As a coach I’m fascinated with Sampaoli’s tactical approach to each match, so I would like to focus on how and why he has been so successful these past few months. Of course there are many aspects which contribute to the success of a team; physical, psychological, technical, and tactical. Each of the aforementioned aspects can be divided into different segments, and within the tactical aspects I’d like to direct my attention to his formations, or shall we say the lack of formations.
Football can be summarized into a game where efficiently managing time and space results in the control of the match and increases the probability of winning. When a manager sets a formation, he deems the formation to cover as much space as possible in the least amount of time. Although throughout the course of a match, variables change and the space which must be covered also changes. Therefore, a team’s formation should have the ability to morph in order to adapt to the necessities required of the game.
Sampaoli knows this, which is why his side do not have a rigid formation. They are like water, covering all space which the game presents them, always morphing shapes making them very difficult to pinpoint. Let’s look at some of the shapes they have used in their previous of matches.
Here we can see the classic formation which in theory has been so successful for its ability to cover all space but has been critiqued for being too rigid. Depending on the match and situation, Sevilla use a back line of four, a line of three, or a line of five. In this case, the 4-4-2 gives them a compact shape to minimize space, the staggered center midfielders cut off passing lanes and break down the opposition’s ability to change the point of attack, and against this Real Sociedad side shown in the image, they create numerical superiority.

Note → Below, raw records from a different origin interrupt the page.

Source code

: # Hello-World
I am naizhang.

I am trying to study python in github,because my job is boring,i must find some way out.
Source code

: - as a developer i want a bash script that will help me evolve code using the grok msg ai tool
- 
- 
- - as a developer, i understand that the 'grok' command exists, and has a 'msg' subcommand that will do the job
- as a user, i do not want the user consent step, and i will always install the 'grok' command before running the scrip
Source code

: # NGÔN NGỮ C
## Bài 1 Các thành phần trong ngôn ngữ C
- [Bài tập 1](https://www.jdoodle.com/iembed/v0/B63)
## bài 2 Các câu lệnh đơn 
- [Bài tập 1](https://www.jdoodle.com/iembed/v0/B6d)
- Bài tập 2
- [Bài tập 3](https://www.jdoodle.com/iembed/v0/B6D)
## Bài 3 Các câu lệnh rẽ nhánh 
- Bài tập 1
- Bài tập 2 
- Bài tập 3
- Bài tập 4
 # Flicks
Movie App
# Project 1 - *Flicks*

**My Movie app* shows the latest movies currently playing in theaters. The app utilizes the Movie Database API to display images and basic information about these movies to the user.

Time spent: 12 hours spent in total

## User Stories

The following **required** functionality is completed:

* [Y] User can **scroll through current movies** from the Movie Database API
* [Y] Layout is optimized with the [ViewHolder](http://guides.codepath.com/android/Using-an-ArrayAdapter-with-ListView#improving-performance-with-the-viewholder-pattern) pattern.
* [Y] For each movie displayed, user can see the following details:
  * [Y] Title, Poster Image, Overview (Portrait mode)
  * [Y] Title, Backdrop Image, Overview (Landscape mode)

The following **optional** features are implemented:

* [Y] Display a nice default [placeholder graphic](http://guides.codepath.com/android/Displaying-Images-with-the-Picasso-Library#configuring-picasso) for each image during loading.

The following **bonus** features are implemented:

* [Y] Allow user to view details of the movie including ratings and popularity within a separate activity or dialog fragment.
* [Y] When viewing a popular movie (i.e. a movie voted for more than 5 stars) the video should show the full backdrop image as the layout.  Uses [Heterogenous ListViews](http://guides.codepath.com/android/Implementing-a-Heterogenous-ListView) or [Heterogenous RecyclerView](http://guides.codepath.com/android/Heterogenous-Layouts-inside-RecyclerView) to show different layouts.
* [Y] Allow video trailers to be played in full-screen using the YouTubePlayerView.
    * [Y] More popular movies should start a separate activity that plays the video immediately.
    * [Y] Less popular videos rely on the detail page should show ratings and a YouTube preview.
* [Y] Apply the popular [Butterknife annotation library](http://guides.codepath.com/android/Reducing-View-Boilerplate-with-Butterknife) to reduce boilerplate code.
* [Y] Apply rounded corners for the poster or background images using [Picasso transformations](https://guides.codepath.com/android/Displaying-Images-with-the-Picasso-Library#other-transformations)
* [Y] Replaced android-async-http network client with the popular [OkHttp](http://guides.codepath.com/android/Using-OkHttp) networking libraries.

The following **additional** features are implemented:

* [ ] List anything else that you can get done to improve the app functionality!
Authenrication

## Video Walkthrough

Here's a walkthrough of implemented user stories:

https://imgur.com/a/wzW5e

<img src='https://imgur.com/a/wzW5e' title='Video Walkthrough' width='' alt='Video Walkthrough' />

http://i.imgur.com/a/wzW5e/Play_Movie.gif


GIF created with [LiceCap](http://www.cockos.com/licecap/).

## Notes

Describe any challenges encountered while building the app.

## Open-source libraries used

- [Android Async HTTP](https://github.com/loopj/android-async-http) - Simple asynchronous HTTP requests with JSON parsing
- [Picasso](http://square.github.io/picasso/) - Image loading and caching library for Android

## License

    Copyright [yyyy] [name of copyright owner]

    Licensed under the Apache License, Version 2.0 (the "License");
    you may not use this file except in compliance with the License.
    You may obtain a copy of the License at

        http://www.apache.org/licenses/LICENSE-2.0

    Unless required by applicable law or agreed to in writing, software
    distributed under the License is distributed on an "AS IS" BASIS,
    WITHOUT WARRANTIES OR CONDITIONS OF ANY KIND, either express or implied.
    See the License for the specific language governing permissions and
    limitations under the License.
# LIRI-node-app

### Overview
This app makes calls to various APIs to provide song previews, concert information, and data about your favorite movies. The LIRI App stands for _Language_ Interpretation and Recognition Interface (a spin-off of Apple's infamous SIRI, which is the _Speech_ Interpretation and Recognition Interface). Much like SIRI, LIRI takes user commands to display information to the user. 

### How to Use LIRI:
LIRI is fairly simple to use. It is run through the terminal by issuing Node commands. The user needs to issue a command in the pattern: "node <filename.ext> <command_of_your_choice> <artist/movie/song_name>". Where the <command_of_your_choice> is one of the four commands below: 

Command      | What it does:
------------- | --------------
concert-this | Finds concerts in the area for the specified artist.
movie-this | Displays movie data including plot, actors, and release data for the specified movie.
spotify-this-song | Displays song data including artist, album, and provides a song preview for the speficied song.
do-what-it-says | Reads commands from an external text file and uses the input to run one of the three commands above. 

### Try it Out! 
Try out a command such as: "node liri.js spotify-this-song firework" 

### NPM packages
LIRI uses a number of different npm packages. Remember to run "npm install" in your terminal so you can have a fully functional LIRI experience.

In that same match, Sevilla also used a 3-5-2, which utilizes their star defensive center midfielder, Steven N’Zonzi’s abilities to cover space and win back possession. Giving him sole responsibility of the center, allows for quick transitions into attack because they have more players waiting in the wings with space to attack. This formation requires a strong defensive midfielder like N’Zonzi.
In attack, they expand their shape to cover all space and the back line of four allows for numerical superiority in the midfield as the outside backs push up high. The center three midfielders have numerical superiority over Real Sociedad’s two central players.
In the second leg of their Copa del Rey meeting with Real Madrid, Sevilla’s attacking formation was similar to a 3-4-3 but they used a defensive central midfielder in order to control Madrid’s strong counterattack. This minor tweak to the formation resulted in the formation looking like a 3-1-3-3. However throughout the match, Madrid controlled the center of the pitch much more than Sevilla would have liked and consequently most of Sevilla’s attack came from the wings.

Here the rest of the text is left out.